Me apresuro por la mullida alfombra roja del corredor de la Planta Baja y veo una falange de turistas a mitad de su recorrido por la Casa Blanca para VIPS guiados por uno de los guías del Servicio Secreto. Cuando los adelanto a toda velocidad, dos de ellos me sacan una foto. Deben de pensar que soy famoso. Si las cosas continúan por este camino, van a tener razón.

No me detengo hasta llegar ante el guardia uniformado que está a las puertas de la sala de cine.

– ¿Puedo pedirle un favor? -le pregunto con voz acelerada.

No me contesta. Se limita a mirarme, calculando.

– Ya sé que esto le parecerá una locura -empiezo-, pero estaba en el cuarto de baño del EAOE…

– ¿En cuál?

– En el primer piso, el que está junto a Asuntos de Gabinete. Es igual, estaba en el escalón y oigo a dos internos presumiendo de… hum -señalo con el hombro la caja metálica de herramientas-, lo de la pistola que tienen ahí. -El guardia se pone tenso-. Puede que lo oyera mal, porque cuchicheaban todo el tiempo, pero me pareció que o bien sabían que ahí había una pistola o que habían cogido una pistola de ahí. A lo mejor sólo eran fanfarronadas, pero…

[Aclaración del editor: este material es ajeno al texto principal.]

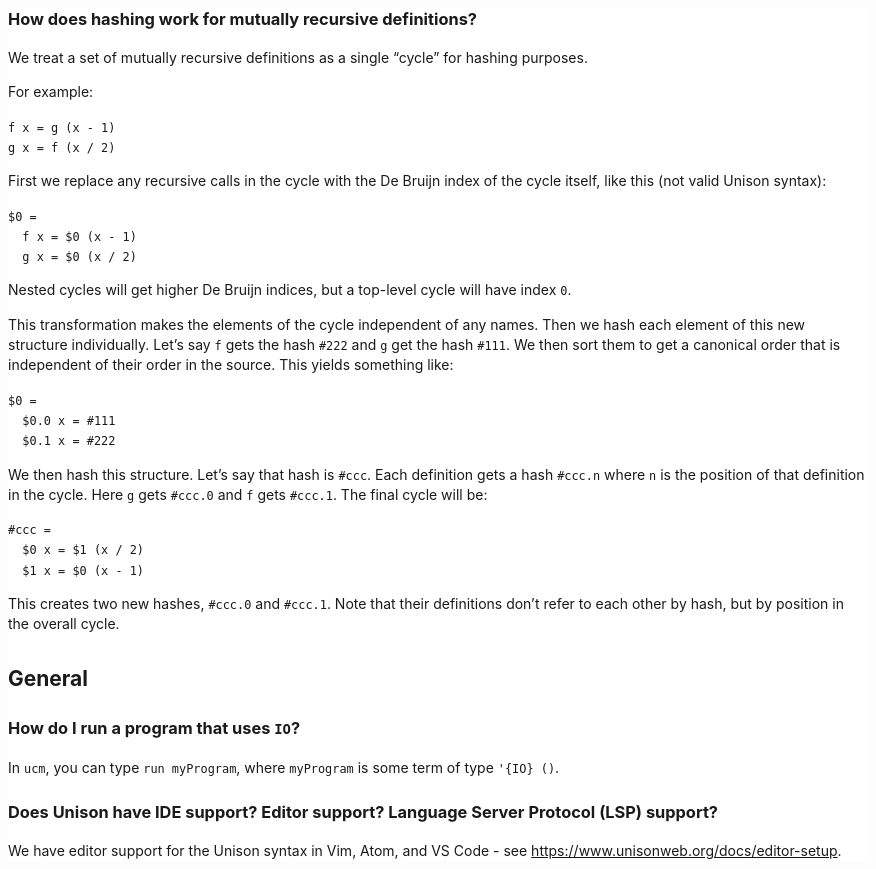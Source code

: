 ### How does hashing work for mutually recursive definitions?

We treat a set of mutually recursive definitions as a single “cycle” for hashing purposes.

For example:

```
f x = g (x - 1)
g x = f (x / 2)
```

First we replace any recursive calls in the cycle with the De Bruijn index of the cycle itself, like this (not valid Unison syntax):

```
$0 =
  f x = $0 (x - 1)
  g x = $0 (x / 2)
```

Nested cycles will get higher De Bruijn indices, but a top-level cycle will have index `0`.

This transformation makes the elements of the cycle independent of any names. Then we hash each element of this new structure individually. Let’s say `f` gets the hash `#222` and `g` get the hash `#111`. We then sort them to get a canonical order that is independent of their order in the source. This yields something like:

```
$0 =
  $0.0 x = #111
  $0.1 x = #222
```

We then hash this structure. Let’s say that hash is `#ccc`. Each definition gets a hash `#ccc.n` where `n` is the position of that definition in the cycle. Here `g` gets `#ccc.0` and `f` gets `#ccc.1`. The final cycle will be:

```
#ccc =
  $0 x = $1 (x / 2)
  $1 x = $0 (x - 1)
```

This creates two new hashes, `#ccc.0` and `#ccc.1`. Note that their definitions don’t refer to each other by hash, but by position in the overall cycle.

## General

### How do I run a program that uses `IO`?

In `ucm`, you can type `run myProgram`, where `myProgram` is some term of type `'{IO} ()`.

### Does Unison have IDE support? Editor support? Language Server Protocol (LSP) support?

We have editor support for the Unison syntax in Vim, Atom, and VS Code - see https://www.unisonweb.org/docs/editor-setup.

Pega un salto en la silla, que sale patinando hacia atrás por el suelo de mármol. Me advierte que me quede quieto, saca un manojo de llaves del cinturón y se va a la caja todavía medio torcida. Contemplo en silencio cómo lucha con la cerradura. Está atascada. El cuerpo me arde. Es como si alguien me golpeara el cráneo. Sólo oigo el tintineo de las llaves. Como está de pie delante de mí, no puedo ver nada. Parece que ahora tira de la puerta. Más fuerte. Más fuerte. Entonces… oigo chirriar el metal oxidado. La puerta se abre y el guardia se vuelve para mirarme. Da un paso a un lado para dejar que lo vea con mis propios ojos. La pistola está donde tiene que estar.